[Records from a data source]

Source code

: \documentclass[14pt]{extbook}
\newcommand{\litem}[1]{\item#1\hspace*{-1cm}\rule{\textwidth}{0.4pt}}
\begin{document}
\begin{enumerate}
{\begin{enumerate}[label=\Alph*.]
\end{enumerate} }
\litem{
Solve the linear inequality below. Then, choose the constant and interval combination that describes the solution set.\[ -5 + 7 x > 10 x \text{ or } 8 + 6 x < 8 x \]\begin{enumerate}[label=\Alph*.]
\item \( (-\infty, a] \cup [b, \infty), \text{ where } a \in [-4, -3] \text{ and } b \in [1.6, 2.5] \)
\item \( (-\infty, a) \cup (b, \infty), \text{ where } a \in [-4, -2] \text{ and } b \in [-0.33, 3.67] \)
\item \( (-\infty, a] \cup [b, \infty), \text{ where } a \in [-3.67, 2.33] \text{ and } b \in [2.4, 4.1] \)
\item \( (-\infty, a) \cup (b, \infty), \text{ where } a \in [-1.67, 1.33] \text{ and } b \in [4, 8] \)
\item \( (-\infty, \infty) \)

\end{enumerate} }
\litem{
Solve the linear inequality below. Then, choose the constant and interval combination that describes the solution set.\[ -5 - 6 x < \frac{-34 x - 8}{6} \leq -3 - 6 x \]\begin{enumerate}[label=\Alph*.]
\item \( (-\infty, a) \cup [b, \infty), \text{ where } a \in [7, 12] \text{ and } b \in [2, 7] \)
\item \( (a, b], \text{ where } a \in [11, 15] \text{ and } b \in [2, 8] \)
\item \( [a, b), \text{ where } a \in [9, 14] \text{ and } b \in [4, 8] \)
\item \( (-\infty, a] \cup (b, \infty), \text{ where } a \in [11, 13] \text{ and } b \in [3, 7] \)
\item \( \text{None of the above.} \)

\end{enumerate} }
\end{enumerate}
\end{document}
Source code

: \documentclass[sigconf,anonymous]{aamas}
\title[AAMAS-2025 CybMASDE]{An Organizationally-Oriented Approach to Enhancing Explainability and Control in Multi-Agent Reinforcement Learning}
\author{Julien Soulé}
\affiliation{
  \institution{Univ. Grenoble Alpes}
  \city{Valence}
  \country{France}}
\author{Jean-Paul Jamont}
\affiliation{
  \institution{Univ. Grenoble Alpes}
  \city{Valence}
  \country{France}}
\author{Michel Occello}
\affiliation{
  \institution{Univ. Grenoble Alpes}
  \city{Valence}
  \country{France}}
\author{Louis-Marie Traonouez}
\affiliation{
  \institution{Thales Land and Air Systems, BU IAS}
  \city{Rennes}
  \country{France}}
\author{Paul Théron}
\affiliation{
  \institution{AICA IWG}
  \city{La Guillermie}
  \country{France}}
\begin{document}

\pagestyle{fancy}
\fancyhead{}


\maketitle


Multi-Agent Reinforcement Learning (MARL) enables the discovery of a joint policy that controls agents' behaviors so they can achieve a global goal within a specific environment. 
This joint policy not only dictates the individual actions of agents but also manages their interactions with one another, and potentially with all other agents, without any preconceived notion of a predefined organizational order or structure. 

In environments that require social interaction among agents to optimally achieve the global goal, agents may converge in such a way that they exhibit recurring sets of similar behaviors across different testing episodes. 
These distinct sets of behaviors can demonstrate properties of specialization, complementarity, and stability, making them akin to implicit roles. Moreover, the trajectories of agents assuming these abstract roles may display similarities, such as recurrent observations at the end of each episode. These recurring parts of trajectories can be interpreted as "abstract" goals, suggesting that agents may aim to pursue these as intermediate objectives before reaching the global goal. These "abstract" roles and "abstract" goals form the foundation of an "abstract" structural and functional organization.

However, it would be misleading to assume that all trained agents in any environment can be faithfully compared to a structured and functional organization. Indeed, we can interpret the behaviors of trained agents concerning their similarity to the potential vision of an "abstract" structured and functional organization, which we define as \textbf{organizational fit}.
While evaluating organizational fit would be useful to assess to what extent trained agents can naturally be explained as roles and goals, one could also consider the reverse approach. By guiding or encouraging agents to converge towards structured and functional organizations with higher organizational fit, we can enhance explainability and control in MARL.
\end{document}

Exercise goal: Lines that contain "solution" should be pulled from the entries above and reported.

Response below:
Solve the linear inequality below. Then, choose the constant and interval combination that describes the solution set.\[ -5 + 7 x > 10 x \text{ or } 8 + 6 x < 8 x \]\begin{enumerate}[label=\Alph*.]
Solve the linear inequality below. Then, choose the constant and interval combination that describes the solution set.\[ -5 - 6 x < \frac{-34 x - 8}{6} \leq -3 - 6 x \]\begin{enumerate}[label=\Alph*.]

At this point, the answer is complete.